Who is the best liar this year? Well, the top two at the Bold-Faced Liars’ Showdown in Laurinburg last weekend were two fibbers from Eastern North Carolina. The were both winners last year.
Tyris Jones from Laurinburg took home second prize, a plaque and a check for his story about a talking mule.
Ray Mendenhall of Burgaw took home first prize for a story about skinny-dipping kids who narrowly escape with their decency — their fun spoiled on a Sunday morning by a baptism.
“I’m not sure how I’m going to explain this to my congregation tomorrow when I preach,” Mendenhall said after he won his award.
“He’s lyin’,” yelled someone in the crowd, an accusation met with laughter.
Honestly, I knew these people were lying, but I wanted them to do it more. The Bold-Faced Liars’ Showdown hosted liars from all over North and South Carolina last weekend, and it was great. It was hosted by the Storytelling Arts Center of the Southeast, who have set up shop in an old clothing store in downtown Laurinburg. The hangers that held suits are still on the wall racks. The two tone carpet is still on the floor, which probably once guided customers to the leather coats and other expensive merchandise.
As I looked around, it brought back memories of my naughty childhood hiding in the circular racks of coats and slacks, waiting for the perfect opportunity to scare unsuspecting customers. Unfortunately, I wasn’t good at scaring folks, because I didn’t take into account the fact that most people were tall enough to see inside the rack. As a short kid, it never occurred to me that people could be looking down on me from higher up. I’m sure there were tons of other 10-year-olds who also only saw the world in two dimensions.
I feel a strange connection with the liars who were on stage this weekend. In one of my later years of college, I spent the summer working for a newspaper called The Onion in New York City. They are famous for writing fake news stories. I submitted some headlines in their editorial meetings. My friends latched onto this and bought me a T-shirt that says, “I make stuff up.” I don’t do that anymore.
There were a couple hundred people in attendance at the Liar’s Showdown.

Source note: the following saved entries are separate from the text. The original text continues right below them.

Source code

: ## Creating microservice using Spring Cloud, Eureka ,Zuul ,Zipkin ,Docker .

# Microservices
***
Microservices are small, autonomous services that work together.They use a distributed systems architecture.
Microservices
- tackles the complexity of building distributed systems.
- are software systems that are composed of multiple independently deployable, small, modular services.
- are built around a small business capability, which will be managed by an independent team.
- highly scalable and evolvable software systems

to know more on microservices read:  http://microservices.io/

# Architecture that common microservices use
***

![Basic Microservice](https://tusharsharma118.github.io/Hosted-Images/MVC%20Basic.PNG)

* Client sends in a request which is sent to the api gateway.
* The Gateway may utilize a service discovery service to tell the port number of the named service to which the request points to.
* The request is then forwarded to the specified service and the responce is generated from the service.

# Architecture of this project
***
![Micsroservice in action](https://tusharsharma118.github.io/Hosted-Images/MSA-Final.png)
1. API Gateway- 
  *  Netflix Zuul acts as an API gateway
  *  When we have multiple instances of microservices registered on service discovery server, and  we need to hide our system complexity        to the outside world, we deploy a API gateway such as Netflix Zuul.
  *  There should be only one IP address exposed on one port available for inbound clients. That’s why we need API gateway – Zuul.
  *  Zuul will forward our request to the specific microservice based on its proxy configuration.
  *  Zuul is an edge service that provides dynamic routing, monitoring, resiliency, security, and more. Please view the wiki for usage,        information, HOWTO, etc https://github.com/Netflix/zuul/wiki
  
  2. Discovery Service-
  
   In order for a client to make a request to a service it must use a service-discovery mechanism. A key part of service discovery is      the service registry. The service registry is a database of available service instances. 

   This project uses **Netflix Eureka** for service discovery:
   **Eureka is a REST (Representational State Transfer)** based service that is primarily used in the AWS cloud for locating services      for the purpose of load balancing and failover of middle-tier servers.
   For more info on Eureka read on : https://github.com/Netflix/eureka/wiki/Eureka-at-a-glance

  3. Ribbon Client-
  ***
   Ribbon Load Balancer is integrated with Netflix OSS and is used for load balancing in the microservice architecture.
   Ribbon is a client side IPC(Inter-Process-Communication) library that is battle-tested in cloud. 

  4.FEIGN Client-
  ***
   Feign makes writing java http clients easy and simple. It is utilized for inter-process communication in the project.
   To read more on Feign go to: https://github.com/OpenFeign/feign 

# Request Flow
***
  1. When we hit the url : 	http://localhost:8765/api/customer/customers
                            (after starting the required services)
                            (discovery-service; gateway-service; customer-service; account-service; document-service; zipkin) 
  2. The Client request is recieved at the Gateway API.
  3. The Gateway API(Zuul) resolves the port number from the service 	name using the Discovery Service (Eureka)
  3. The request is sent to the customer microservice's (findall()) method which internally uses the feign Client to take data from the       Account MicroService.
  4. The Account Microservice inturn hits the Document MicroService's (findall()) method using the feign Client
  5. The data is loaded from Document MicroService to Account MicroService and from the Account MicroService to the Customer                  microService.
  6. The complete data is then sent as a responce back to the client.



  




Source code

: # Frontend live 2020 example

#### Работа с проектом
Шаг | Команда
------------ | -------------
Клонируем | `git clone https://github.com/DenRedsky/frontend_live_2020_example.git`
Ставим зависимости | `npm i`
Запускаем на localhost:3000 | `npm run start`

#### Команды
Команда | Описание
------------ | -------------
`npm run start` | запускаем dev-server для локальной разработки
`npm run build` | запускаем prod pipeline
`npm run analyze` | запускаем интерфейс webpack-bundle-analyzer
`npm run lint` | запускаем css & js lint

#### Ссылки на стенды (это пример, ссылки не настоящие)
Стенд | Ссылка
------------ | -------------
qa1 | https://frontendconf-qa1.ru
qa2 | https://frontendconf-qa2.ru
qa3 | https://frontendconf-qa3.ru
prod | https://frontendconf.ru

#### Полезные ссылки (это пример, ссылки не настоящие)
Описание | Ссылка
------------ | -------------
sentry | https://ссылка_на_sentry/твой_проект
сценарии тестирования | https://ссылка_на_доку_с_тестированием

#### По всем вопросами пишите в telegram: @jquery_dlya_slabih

Maybe there’s something to a show that features only people who make stuff up. Maybe we could send potential candidates for public office to a workshop for training. In golf, and in life, there’s nothing worse than a bad lie.
It’s not that people need to learn how to lie — I think most people are pretty good at it already. Most of us learn how to tell a story when we are children. When we interview for a job, we tell the story of our professional lives. Apart from the performance art form, telling a story is something we all need to learn how to do.
The liars on stage didn’t present a series of falsehoods in a list. Nor did they make up something so outrageous that it wasn’t believable. They told a story that stretched the truth subtly. The best among them did it so well that you didn’t even think twice about whether it was true or not.
Every time we have a beer and start telling lies to our friends about the fish we caught, the sale we made or the amount of mulch we can fit into our truck bed, we’re tapping into this oral tradition.
The liars’ showdown flirted with the line between truth and falsehood. The performers sought to blur the line to find out what they could get away with. Storytelling is a performance art that seems so simple, but is so apparent when it’s done badly. It is not about just writing a story, it’s about performing that story that makes the audience believe you were there or heard it from someone who knows. Whether it’s true or not doesn’t make any difference to most of us.